Rosalie – There Used To Be Four

Talented singer-songwriter Rosalie has one of the purest and most charming voices we’ve ever heard and she left us stuck on repeat with her honest emotional song “There Used To Be Four”. She wrote this song about processing the loss of her father. Her lyrics are so touching and her performance is very professional. The atmosphere of this song is very unique and the production is simple and beautiful. Rosalie is a creative artist and her music is honest and sets her apart from the crowd. We are very excited to see where Rosalie’s career will go over the coming months!

WHAT THE ARTIST SAYS ABOUT THE SONG:

I think grief is the trickiest emotion. After losing someone you love, you think that you are finally doing ok. But then, out of nowhere, it bursts out of you like a waterfall. Like a downpour you didn’t see coming.

I lost my dad over five years ago now, and on the day that I wrote There Used To Be Four, I don’t think I set out to write about him. I actually don’t remember a lot about the write if I’m being honest. I think that’s partly because this is a song that wanted to be written. It’s like it wrote me. It’s like the grief had something to say.

What I do remember is that it started when I was alone in my studio during quarantine. I think the chords might have come first, and then my intuition guided me from there. A lot of times I have an idea for a song concept idea and write to a title, but this one was different. This song unfolded and came together piece by piece, almost like the slide show that I sing about. 

The image I kept seeing in my mind while writing the song was me sitting on the floor watching a slideshow of my dad’s old pictures, and crying because of the flood of memories. My dad was a photographer. He filmed and photographed absolutely everything. I remember being a little kid and him playing us slide shows of his photos, which is why I included the projector sounds in the background. The sounds in the song weave in and out – also like a slide show – each one a memory. I didn’t understand the importance of pictures as a kid, but now that he’s gone, I’m just so grateful he recorded everything.
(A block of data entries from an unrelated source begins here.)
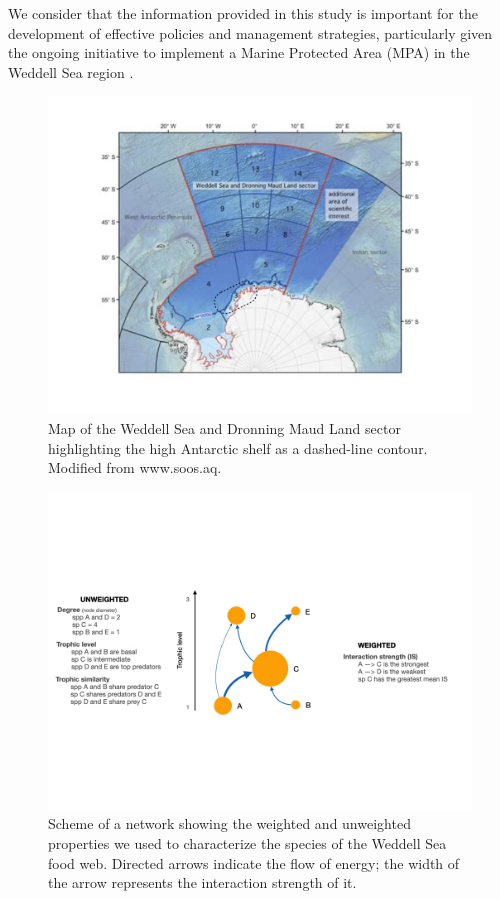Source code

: \documentclass[gc, manuscript]{copernicus}
\begin{document}
We consider that the information provided in this study is important for
the development of effective policies and management strategies,
particularly given the ongoing initiative to implement a Marine
Protected Area (MPA) in the Weddell Sea region \citep{Teschke2021}.

\clearpage

\begin{figure}
\includegraphics[width=12cm]{Fig.1_StudyMap} \caption{Map of the Weddell Sea and Dronning Maud Land sector highlighting the high Antarctic shelf as a dashed-line contour. Modified from www.soos.aq.}\label{fig:unnamed-chunk-1}
\end{figure}

\clearpage

\begin{figure}
\includegraphics[width=12cm]{Fig.2_ToyFoodWeb} \caption{Scheme of a network showing the weighted and unweighted properties we used to characterize the species of the Weddell Sea food web. Directed arrows indicate the flow of energy; the width of the arrow represents the interaction strength of it.}\label{fig:unnamed-chunk-2}
\end{figure}
\end{document}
After spending six months alone, I spent six months quarantining back home with my family. I used that time to comb through about 40 hours of my dad’s home video footage – barely scratching the surface – to pull audio samples that I could incorporate. I grabbed anything I might be able to use, imported them into Logic, and then laid in the samples that I felt told more of the story. So in that way, the audio samples are also like lyrics.

Emotions rise to the surface when the water is still. The ones we try to run from, the ones we are afraid to feel if we ever stop moving, the ones we may not even be aware of. In this way, this song feels like a sonic diary. A healing session. Like echoes of grief ringing in underground caverns.
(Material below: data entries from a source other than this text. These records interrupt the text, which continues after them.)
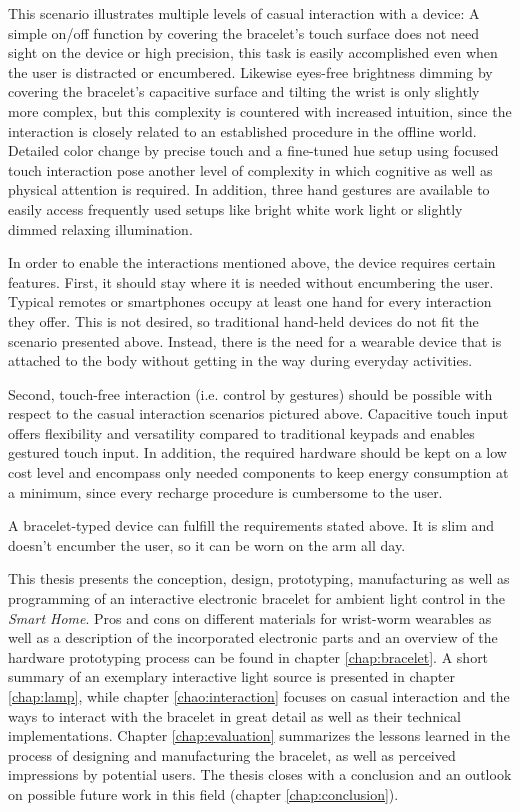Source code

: This scenario illustrates multiple levels of casual interaction with a device: A simple on/off function by covering the bracelet's touch surface does not need sight on the device or high precision, this task is easily accomplished even when the user is distracted or encumbered. Likewise eyes-free brightness dimming by covering the bracelet's capacitive surface and tilting the wrist is only slightly more complex, but this complexity is countered with increased intuition, since the interaction is closely related to an established procedure in the offline world. Detailed color change by precise touch and a fine-tuned hue setup using focused touch interaction pose another level of complexity in which cognitive as well as physical attention is required. In addition, three hand gestures are available to easily access frequently used setups like bright white work light or slightly dimmed relaxing illumination.

In order to enable the interactions mentioned above, the device requires certain features. First, it should stay where it is needed without encumbering the user. Typical remotes or smartphones occupy at least one hand for every interaction they offer. This is not desired, so traditional hand-held devices do not fit the scenario presented above. Instead, there is the need for a wearable device that is attached to the body without getting in the way during everyday activities.

Second, touch-free interaction (i.e. control by gestures) should be possible with respect to the casual interaction scenarios pictured above. Capacitive touch input offers flexibility and versatility compared to traditional keypads and enables gestured touch input. In addition, the required hardware should be kept on a low cost level and encompass only needed components to keep energy consumption at a minimum, since every recharge procedure is cumbersome to the user.

A bracelet-typed device can fulfill the requirements stated above. It is slim and doesn't encumber the user, so it can be worn on the arm all day.

This thesis presents the conception, design, prototyping, manufacturing as well as programming of an interactive electronic bracelet for ambient light control in the \textit{Smart Home}. Pros and cons on different materials for wrist-worm wearables as well as a description of the incorporated electronic parts and an overview of the hardware prototyping process can be found in chapter \ref{chap:bracelet}. A short summary of an exemplary interactive light source is presented in chapter \ref{chap:lamp}, while chapter \ref{chao:interaction} focuses on casual interaction and the ways to interact with the bracelet in great detail as well as their technical implementations. Chapter \ref{chap:evaluation} summarizes the lessons learned in the process of designing and manufacturing the bracelet, as well as perceived impressions by potential users. The thesis closes with a conclusion and an outlook on possible future work in this field (chapter \ref{chap:conclusion}).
This song is for my dad. It’s for my family. It’s for the little girl whose voice you hear. I want to do right by them and by her. I also hope that somehow, by me telling my story, it helps others who know this kind of loss. This song is for you. Grief connects us all in some bittersweet way.

Sending you love, because at some point, we all feel the downpour.

ABOUT THE ARTIST:

AFTER ALMOST FAINTING ON STAGE…

she fell into her friend’s arms as she stepped off, and knew something was wrong. What she didn’t know is that it would take a year for doctors to finally figure it out; and that it would take her years to feel like herself again. Somewhere between holding onto walls to walk and feeling like there was a brick in her brain, Rosalie realized that she couldn’t sing anymore. Once she was diagnosed with an autoimmune condition, she slowly regained her vibrance and hoped that her voice would find its way back to her. It didn’t.
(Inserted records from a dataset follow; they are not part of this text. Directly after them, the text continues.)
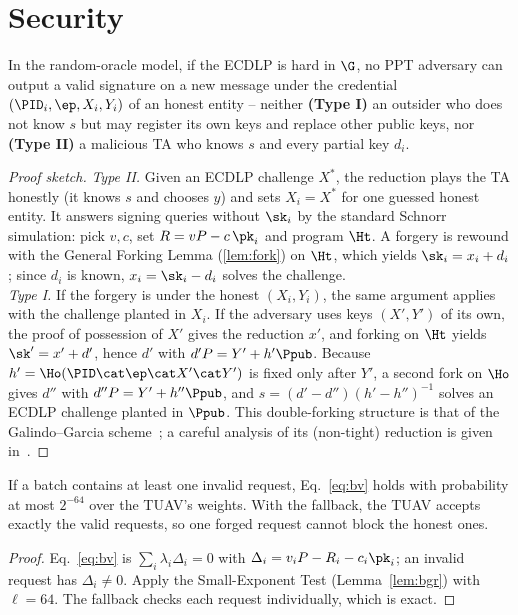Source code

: \section{Security}
\begin{theorem}[Unforgeability]\label{thm:unforge}
In the random-oracle model, if the ECDLP is hard in $\G$, no PPT adversary can output a valid signature on a new message under the credential
$(\PID_i,\ep,X_i,Y_i)$ of an honest entity -- neither \textbf{(Type I)} an outsider who does not know $s$ but may register its own keys and replace other
public keys, nor \textbf{(Type II)} a malicious TA who knows $s$ and every partial key $d_i$.
\end{theorem}
\begin{proof}[Proof sketch]
\emph{Type II.} Given an ECDLP challenge $X^*$, the reduction plays the TA honestly (it knows $s$ and chooses $y$) and sets $X_i=X^*$ for one guessed
honest entity. It answers signing queries without $\sk_i$ by the standard Schnorr simulation: pick $v,c$, set $R=vP-c\,\pk_i$ and program $\Ht$. A forgery
is rewound with the General Forking Lemma (\ref{lem:fork}) on $\Ht$, which yields $\sk_i=x_i+d_i$; since $d_i$ is known, $x_i=\sk_i-d_i$ solves the
challenge.\\
\emph{Type I.} If the forgery is under the honest $(X_i,Y_i)$, the same argument applies with the challenge planted in $X_i$. If the adversary uses keys
$(X',Y')$ of its own, the proof of possession of $X'$ gives the reduction $x'$, and forking on $\Ht$ yields $\sk'=x'+d'$, hence $d'$ with
$d'P=Y'+h'\Ppub$. Because $h'=\Ho(\PID\cat\ep\cat X'\cat Y')$ is fixed only after $Y'$, a second fork on $\Ho$ gives $d''$ with $d''P=Y'+h''\Ppub$, and
$s=(d'-d'')(h'-h'')^{-1}$ solves an ECDLP challenge planted in $\Ppub$. This double-forking structure is that of the Galindo--Garcia
scheme~\cite{gg09}; a careful analysis of its (non-tight) reduction is given in~\cite{ckk12}.
\end{proof}

\begin{theorem}\label{thm:batch}
If a batch contains at least one invalid request, Eq.~\eqref{eq:bv} holds with probability at most $2^{-64}$ over the TUAV's weights. With the fallback,
the TUAV accepts exactly the valid requests, so one forged request cannot block the honest ones.
\end{theorem}
\begin{proof}
Eq.~\eqref{eq:bv} is $\sum_i\lambda_i\Delta_i=0$ with $\Delta_i=v_iP-R_i-c_i\pk_i$; an invalid request has $\Delta_i\neq0$. Apply the Small-Exponent Test
(Lemma~\ref{lem:bgr}) with $\ell=64$. The fallback checks each request individually, which is exact.
\end{proof}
Rosalie wondered if she would ever be able to sing again. After years of voice therapy – like a musician learning to walk again –  she thankfully started to regain her vocal strength and whispery character. The difference was that it had the depth and richness of someone who had been to hell and back.

Prior to getting sick, Rosalie was living in Los Angeles as a folk singer/songwriter, had been named an iHeartRadio Artist to Watch, was playing notable venues such as Hotel Cafe and The Roxy, and received her first major sync placement on Ghost Whisperer. But everything came to a grinding halt when she got sick. Between relapses and flare ups, healing took years; when she finally did recover, she had to start from scratch and climb her way up again. Following the guidance of her intuition, she moved to Nashville for a fresh start, where she humbly started playing open mics as a way to get her performance chops back and figure out why she felt Nashville calling to her.

Along the way, through co-writing and being immersed in the music Nashville has seeping out of every crevice, Rosalie felt a strong pull to explore the rich sonic landscape of current pop music. The results are left-of-center pop that merges the accessibility of catchy melodies, the adventure of programmed beats, the honesty and emotional vulnerability of folk, and the lyrical craft found in Nashville’s unique approach to songwriting.